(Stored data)
__________

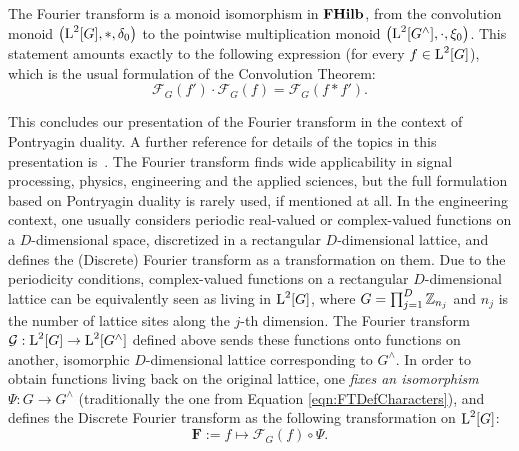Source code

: \begin{theorem}
The Fourier transform is a monoid isomorphism in $\mathbf{FHilb}$, from the convolution monoid $\left( \operatorname{L}^2[G],*,\delta_0 \right)$ to the pointwise multiplication monoid $\left( \operatorname{L}^2[G^\wedge],\cdot, \xi_0 \right)$. This statement amounts exactly to the following expression (for every $f\in \operatorname{L}^2[G]$), which is the usual formulation of the Convolution Theorem: 
\begin{equation}\label{eqn:ConvolutionTheorem}
  \mathcal{F}_G (f') \cdot \mathcal{F}_G (f) = \mathcal{F}_G (f * f').
\end{equation}
\end{theorem}

This concludes our presentation of the Fourier transform in the context of Pontryagin duality. A further reference for details of the topics in this presentation is~\cite{rudin1962fourier}. The Fourier transform finds wide applicability in signal processing, physics, engineering and the applied sciences, but the full formulation based on Pontryagin duality is rarely used, if mentioned at all. In the engineering context, one usually considers periodic real-valued or complex-valued functions on a $D$-dimensional space, discretized in a rectangular $D$-dimensional lattice, and defines the (Discrete) Fourier transform as a transformation on them. Due to the periodicity conditions, complex-valued functions on a rectangular $D$-dimensional lattice can be equivalently seen as living in $\operatorname{L}^2[G]$, where $G = \prod_{j=1}^D \mathbb{Z}_{n_j}$ and $n_j$ is the number of lattice sites along the $j$-th dimension. The  Fourier transform $\mathcal{G} : \operatorname{L}^2[G] \rightarrow \operatorname{L}^2[G^\wedge]$ defined above sends these functions onto functions on another, isomorphic $D$-dimensional lattice corresponding to $G^\wedge$. In order to obtain functions living back on the original lattice, one \emph{fixes an isomorphism} $\Psi : G \rightarrow G^\wedge$ (traditionally the one from Equation \ref{eqn:FTDefCharacters}), and defines the Discrete Fourier transform as the following transformation on $\operatorname{L}^2[G]$:
\begin{equation}\label{eqn:FTDefDFT}
  \mathbf{F} := f \mapsto \mathcal{F}_G(f) \circ \Psi.
\end{equation}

__________

### [Work to be completed]
Verbatim repeat, images removed: give each entry again exactly as it reads.

### [Exercise result]
Source code

: \begin{theorem}
The Fourier transform is a monoid isomorphism in $\mathbf{FHilb}$, from the convolution monoid $\left( \operatorname{L}^2[G],*,\delta_0 \right)$ to the pointwise multiplication monoid $\left( \operatorname{L}^2[G^\wedge],\cdot, \xi_0 \right)$. This statement amounts exactly to the following expression (for every $f\in \operatorname{L}^2[G]$), which is the usual formulation of the Convolution Theorem: 
\begin{equation}\label{eqn:ConvolutionTheorem}
  \mathcal{F}_G (f') \cdot \mathcal{F}_G (f) = \mathcal{F}_G (f * f').
\end{equation}
\end{theorem}

This concludes our presentation of the Fourier transform in the context of Pontryagin duality. A further reference for details of the topics in this presentation is~\cite{rudin1962fourier}. The Fourier transform finds wide applicability in signal processing, physics, engineering and the applied sciences, but the full formulation based on Pontryagin duality is rarely used, if mentioned at all. In the engineering context, one usually considers periodic real-valued or complex-valued functions on a $D$-dimensional space, discretized in a rectangular $D$-dimensional lattice, and defines the (Discrete) Fourier transform as a transformation on them. Due to the periodicity conditions, complex-valued functions on a rectangular $D$-dimensional lattice can be equivalently seen as living in $\operatorname{L}^2[G]$, where $G = \prod_{j=1}^D \mathbb{Z}_{n_j}$ and $n_j$ is the number of lattice sites along the $j$-th dimension. The  Fourier transform $\mathcal{G} : \operatorname{L}^2[G] \rightarrow \operatorname{L}^2[G^\wedge]$ defined above sends these functions onto functions on another, isomorphic $D$-dimensional lattice corresponding to $G^\wedge$. In order to obtain functions living back on the original lattice, one \emph{fixes an isomorphism} $\Psi : G \rightarrow G^\wedge$ (traditionally the one from Equation \ref{eqn:FTDefCharacters}), and defines the Discrete Fourier transform as the following transformation on $\operatorname{L}^2[G]$:
\begin{equation}\label{eqn:FTDefDFT}
  \mathbf{F} := f \mapsto \mathcal{F}_G(f) \circ \Psi.
\end{equation}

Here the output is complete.